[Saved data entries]

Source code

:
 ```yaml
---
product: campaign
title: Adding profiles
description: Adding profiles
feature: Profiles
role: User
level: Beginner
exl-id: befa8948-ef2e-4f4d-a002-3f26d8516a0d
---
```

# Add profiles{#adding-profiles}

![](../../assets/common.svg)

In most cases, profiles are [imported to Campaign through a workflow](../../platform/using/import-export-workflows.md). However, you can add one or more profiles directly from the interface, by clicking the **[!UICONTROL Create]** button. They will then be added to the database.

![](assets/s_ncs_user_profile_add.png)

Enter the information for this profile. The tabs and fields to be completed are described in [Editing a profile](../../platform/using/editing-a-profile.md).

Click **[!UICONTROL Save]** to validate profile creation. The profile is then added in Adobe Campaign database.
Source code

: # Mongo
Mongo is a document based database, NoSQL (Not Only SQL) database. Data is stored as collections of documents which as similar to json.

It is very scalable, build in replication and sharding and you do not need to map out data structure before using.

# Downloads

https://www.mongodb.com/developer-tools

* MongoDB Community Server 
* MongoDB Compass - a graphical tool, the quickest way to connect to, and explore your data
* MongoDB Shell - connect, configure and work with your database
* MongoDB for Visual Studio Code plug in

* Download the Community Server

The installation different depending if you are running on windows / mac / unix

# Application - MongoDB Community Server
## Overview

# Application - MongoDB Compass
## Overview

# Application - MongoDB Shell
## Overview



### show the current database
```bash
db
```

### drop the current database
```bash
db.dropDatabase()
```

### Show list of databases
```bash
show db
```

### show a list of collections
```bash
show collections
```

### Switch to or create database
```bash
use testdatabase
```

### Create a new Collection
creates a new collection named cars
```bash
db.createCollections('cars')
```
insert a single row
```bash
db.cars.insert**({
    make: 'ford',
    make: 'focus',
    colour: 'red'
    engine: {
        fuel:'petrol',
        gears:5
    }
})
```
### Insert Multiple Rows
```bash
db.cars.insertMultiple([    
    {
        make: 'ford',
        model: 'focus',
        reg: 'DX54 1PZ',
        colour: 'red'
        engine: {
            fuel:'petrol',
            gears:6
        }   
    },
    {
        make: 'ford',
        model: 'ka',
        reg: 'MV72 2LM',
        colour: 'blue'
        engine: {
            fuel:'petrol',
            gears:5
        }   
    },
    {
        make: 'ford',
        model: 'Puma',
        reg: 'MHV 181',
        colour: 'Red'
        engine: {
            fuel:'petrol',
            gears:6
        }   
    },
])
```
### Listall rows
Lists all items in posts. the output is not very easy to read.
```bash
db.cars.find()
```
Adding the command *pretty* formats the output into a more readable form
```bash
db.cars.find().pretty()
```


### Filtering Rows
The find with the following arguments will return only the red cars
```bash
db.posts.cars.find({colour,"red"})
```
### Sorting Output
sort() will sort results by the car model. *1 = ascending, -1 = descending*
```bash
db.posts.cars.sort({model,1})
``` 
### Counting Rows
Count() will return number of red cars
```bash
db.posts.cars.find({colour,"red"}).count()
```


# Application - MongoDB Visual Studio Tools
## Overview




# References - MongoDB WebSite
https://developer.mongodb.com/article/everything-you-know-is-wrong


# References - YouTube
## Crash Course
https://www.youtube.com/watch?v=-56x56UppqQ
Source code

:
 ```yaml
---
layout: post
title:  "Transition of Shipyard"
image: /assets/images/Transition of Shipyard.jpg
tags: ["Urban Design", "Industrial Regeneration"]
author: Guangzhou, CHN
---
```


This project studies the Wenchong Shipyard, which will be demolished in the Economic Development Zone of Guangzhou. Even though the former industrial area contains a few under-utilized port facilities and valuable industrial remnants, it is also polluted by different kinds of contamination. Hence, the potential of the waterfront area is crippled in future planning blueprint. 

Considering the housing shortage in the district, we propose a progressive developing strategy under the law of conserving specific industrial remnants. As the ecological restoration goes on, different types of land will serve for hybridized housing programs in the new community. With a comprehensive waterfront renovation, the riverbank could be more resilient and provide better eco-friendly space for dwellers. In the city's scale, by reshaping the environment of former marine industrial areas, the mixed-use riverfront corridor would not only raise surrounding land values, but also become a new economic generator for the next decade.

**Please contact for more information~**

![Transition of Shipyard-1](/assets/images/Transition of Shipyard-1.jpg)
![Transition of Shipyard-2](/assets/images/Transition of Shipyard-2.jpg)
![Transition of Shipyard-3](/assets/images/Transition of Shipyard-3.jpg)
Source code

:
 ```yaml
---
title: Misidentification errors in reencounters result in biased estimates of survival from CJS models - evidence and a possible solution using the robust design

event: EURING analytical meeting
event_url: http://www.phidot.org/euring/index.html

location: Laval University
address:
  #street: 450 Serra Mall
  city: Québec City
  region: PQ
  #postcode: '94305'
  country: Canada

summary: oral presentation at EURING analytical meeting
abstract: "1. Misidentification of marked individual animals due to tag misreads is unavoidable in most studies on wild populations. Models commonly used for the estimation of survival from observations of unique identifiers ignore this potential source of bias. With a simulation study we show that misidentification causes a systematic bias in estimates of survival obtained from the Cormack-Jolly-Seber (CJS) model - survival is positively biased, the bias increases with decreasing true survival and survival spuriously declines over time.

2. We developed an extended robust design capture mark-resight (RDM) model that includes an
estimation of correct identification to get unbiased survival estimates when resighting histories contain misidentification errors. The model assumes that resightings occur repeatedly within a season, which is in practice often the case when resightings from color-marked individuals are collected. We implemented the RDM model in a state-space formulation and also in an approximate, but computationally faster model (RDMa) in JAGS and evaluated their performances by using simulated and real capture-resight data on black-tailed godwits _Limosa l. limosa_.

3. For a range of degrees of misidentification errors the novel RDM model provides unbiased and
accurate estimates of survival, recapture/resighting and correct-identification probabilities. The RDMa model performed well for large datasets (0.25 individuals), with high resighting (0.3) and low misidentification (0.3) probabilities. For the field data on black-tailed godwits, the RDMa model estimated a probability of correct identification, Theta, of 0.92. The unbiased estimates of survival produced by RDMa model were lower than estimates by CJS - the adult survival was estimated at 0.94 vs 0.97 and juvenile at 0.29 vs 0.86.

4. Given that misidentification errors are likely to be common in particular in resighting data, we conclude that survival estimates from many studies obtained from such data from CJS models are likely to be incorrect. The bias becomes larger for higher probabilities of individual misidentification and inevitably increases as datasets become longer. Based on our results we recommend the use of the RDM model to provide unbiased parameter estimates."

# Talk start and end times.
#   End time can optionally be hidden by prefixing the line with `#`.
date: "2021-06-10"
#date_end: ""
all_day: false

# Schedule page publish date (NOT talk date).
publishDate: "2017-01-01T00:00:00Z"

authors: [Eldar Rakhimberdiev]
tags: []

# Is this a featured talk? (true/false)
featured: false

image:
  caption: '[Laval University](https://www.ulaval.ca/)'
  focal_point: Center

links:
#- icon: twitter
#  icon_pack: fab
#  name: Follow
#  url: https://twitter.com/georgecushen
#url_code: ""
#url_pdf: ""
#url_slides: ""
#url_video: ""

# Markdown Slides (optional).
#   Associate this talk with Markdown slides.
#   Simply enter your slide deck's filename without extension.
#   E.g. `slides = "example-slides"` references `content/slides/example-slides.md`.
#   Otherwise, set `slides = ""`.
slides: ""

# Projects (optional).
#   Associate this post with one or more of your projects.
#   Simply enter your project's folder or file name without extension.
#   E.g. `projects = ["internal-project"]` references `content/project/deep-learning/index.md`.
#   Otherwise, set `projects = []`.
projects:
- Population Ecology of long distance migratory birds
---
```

▶ [What is being asked]: Output nothing but the number of lines in the data containing the string "Markdown".

▶ [Answer area]: 2